» What you need to do: In the entries below, filter for the word "before" and copy every matching line.
- - - - - - -
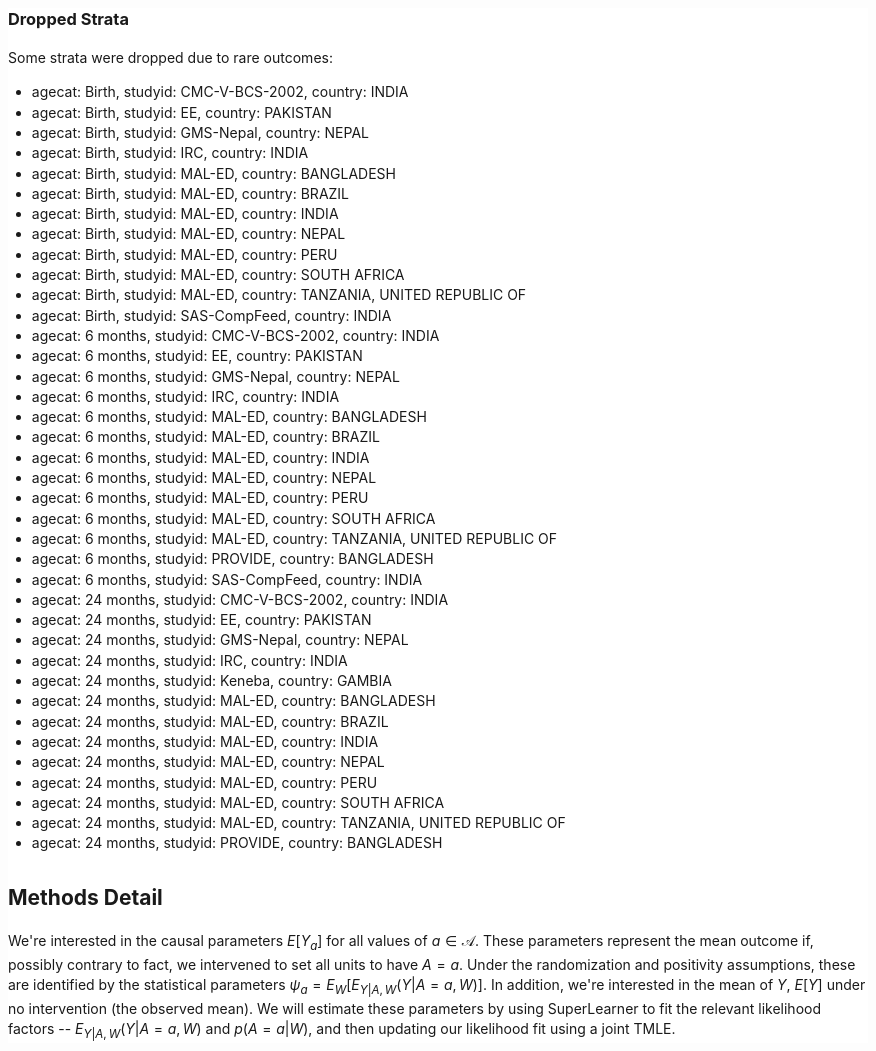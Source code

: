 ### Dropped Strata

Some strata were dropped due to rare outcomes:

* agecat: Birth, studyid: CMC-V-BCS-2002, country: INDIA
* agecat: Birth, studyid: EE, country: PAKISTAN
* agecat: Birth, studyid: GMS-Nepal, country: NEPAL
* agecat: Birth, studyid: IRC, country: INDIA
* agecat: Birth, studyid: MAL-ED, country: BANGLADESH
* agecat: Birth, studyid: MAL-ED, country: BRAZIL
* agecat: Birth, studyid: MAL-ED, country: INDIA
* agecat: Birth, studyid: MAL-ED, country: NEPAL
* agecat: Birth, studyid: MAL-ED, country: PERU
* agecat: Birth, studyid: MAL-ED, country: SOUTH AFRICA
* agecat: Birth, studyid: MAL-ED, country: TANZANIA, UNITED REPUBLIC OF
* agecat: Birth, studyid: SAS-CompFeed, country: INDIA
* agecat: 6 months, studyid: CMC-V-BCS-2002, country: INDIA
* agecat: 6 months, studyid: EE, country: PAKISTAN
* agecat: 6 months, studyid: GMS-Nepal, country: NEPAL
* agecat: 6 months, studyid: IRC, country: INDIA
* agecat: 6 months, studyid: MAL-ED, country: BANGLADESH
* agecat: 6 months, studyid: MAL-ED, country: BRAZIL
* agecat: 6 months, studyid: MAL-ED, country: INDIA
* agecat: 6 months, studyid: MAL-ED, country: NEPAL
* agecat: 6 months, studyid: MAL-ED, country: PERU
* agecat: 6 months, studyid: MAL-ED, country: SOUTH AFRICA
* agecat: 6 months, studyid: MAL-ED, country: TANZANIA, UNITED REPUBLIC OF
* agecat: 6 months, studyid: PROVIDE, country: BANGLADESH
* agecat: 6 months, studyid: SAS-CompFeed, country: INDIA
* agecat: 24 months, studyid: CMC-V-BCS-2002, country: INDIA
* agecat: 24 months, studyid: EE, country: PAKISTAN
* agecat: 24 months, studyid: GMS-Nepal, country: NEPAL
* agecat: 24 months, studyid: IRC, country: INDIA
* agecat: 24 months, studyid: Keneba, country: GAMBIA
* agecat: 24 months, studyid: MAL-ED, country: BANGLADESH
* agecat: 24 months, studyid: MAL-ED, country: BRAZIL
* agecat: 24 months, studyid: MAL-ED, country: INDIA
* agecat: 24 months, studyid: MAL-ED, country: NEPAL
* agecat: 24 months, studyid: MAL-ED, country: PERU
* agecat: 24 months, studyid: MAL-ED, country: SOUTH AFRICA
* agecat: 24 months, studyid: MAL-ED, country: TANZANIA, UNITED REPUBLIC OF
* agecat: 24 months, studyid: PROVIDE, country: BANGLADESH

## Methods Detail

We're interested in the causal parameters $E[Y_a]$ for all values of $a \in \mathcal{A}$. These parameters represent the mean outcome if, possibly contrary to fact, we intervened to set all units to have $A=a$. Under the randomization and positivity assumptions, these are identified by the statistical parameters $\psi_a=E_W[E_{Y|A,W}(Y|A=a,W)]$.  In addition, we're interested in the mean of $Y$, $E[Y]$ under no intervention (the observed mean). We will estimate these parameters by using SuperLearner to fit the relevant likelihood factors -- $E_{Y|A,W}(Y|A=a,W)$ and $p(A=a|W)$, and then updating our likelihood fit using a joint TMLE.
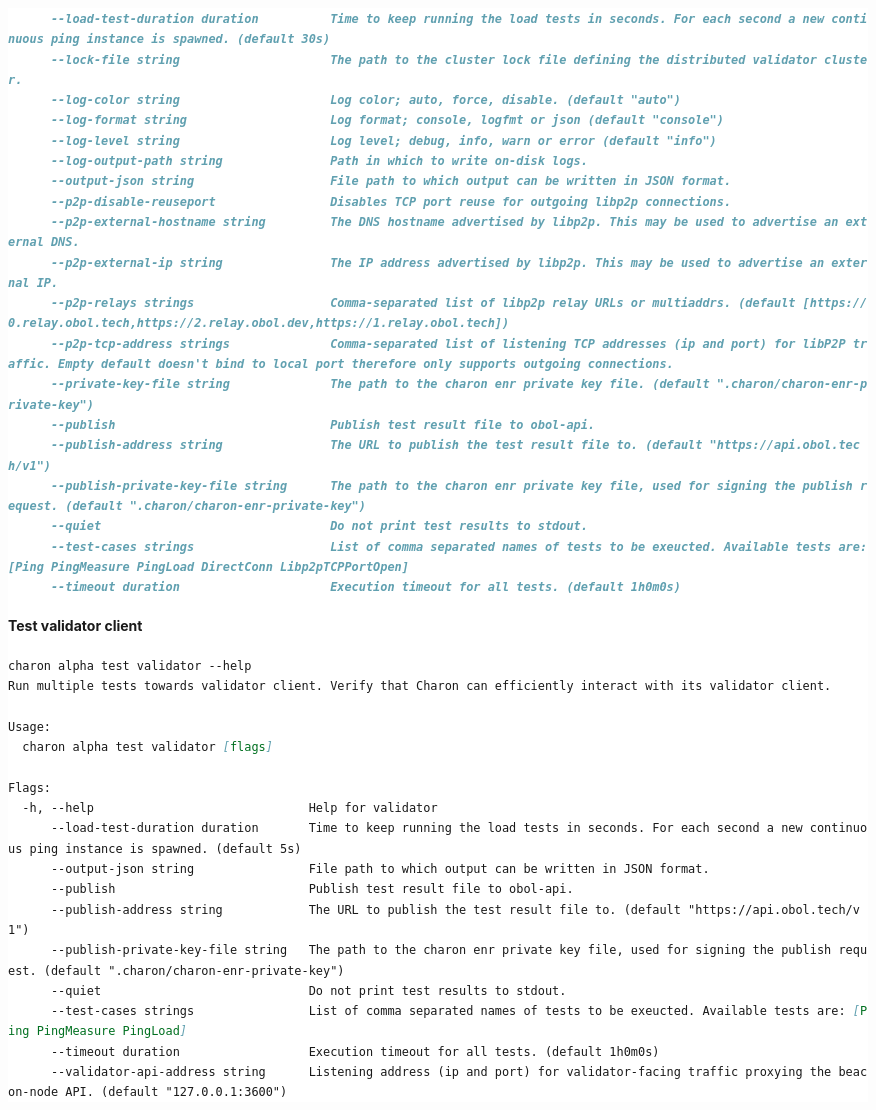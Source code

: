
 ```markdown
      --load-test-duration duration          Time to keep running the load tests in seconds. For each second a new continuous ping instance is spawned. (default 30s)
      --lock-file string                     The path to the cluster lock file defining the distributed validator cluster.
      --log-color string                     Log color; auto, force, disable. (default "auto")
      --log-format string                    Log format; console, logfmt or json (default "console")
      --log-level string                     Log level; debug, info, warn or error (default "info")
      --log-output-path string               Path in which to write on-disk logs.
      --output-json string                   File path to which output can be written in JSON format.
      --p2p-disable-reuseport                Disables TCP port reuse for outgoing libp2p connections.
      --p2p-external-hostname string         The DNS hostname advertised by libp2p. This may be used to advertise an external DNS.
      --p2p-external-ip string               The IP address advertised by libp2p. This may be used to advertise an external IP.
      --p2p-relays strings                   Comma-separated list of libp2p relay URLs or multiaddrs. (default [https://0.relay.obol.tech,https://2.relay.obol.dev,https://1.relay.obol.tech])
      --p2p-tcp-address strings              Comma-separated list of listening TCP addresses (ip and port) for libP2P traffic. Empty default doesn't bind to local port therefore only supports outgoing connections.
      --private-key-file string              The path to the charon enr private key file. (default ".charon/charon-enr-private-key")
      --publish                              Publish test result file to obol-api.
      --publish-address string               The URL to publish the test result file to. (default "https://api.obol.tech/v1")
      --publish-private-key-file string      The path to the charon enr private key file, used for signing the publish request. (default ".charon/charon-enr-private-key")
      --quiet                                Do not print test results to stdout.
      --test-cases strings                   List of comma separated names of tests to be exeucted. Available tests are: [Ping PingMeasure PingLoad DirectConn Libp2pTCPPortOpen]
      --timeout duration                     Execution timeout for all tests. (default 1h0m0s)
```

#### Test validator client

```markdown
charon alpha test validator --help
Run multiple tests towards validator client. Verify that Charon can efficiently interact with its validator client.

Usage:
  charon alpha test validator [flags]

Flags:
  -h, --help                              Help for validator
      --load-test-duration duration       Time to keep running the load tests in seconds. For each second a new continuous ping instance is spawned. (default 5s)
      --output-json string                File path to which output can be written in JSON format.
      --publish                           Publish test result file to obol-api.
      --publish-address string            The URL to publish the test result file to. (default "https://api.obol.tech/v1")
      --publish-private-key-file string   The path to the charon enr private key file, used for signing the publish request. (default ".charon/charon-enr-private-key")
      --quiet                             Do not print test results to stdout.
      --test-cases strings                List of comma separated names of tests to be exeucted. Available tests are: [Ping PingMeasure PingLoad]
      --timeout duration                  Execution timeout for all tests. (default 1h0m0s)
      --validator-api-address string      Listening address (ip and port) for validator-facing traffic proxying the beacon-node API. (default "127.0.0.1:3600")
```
- - - - - - -
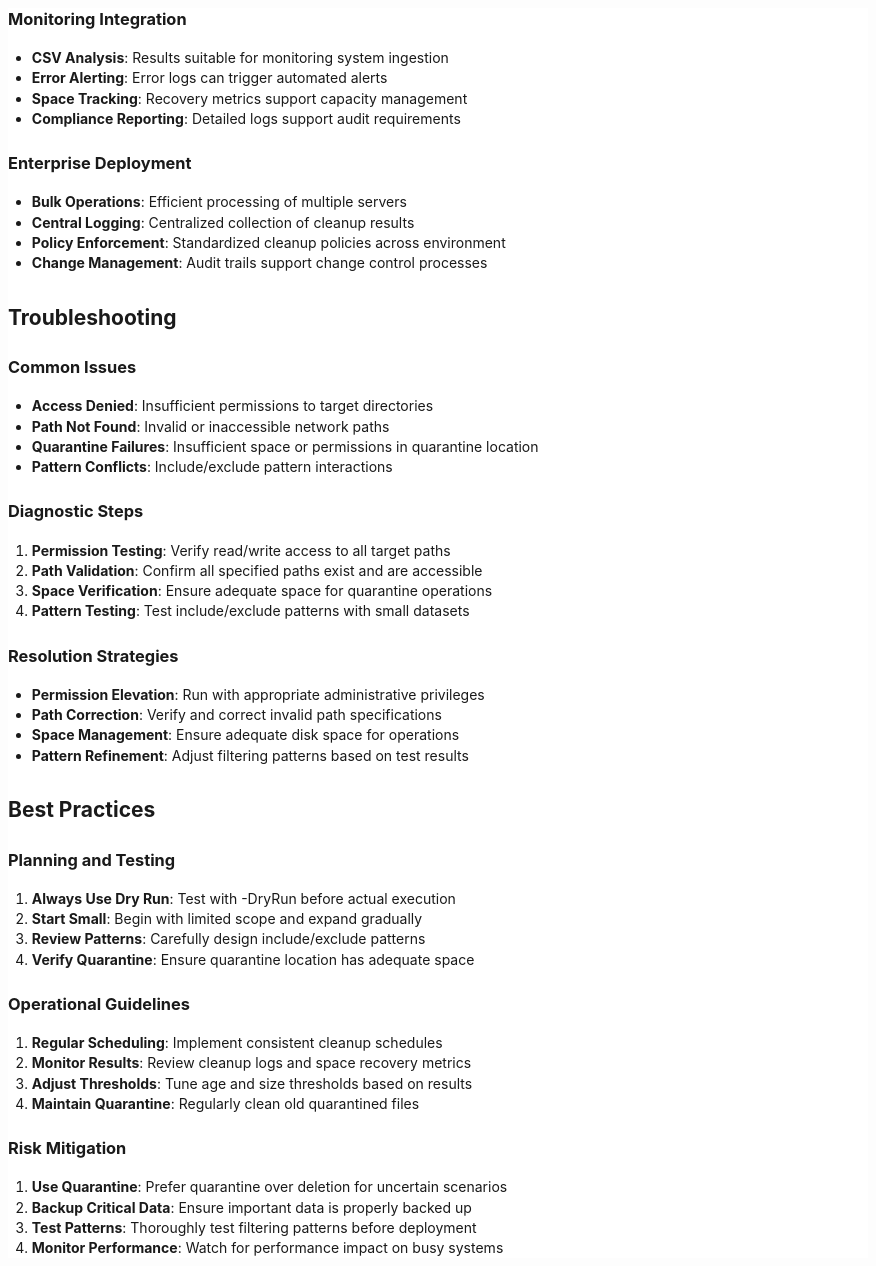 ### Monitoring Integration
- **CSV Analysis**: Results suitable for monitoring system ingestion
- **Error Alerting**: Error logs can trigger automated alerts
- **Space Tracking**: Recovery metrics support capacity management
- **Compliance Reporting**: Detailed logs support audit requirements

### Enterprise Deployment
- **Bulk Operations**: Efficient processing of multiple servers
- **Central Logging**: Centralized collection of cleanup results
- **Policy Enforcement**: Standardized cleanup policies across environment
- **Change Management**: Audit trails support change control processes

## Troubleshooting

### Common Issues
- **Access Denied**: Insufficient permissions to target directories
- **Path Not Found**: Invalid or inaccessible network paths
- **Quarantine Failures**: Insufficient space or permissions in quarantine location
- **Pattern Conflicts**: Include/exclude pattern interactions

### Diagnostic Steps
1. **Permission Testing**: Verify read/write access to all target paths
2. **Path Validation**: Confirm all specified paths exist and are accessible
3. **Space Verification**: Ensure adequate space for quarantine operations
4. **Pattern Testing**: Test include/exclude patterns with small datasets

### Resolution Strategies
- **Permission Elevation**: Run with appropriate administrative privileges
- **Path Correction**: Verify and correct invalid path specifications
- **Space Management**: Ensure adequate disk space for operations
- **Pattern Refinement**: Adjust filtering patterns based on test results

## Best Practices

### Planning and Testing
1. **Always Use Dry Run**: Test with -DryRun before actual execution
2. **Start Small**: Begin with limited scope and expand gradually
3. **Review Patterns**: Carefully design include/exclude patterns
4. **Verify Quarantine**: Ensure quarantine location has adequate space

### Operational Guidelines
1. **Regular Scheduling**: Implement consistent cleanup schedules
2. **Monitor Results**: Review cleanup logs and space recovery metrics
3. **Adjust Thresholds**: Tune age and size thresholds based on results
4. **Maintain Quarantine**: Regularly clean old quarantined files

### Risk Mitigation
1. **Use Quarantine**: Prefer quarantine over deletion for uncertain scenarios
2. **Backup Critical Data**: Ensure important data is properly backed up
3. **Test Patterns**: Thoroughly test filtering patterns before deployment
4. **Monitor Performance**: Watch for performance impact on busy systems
- - - - - - -
» Answer area:
1. **Always Use Dry Run**: Test with -DryRun before actual execution
3. **Test Patterns**: Thoroughly test filtering patterns before deployment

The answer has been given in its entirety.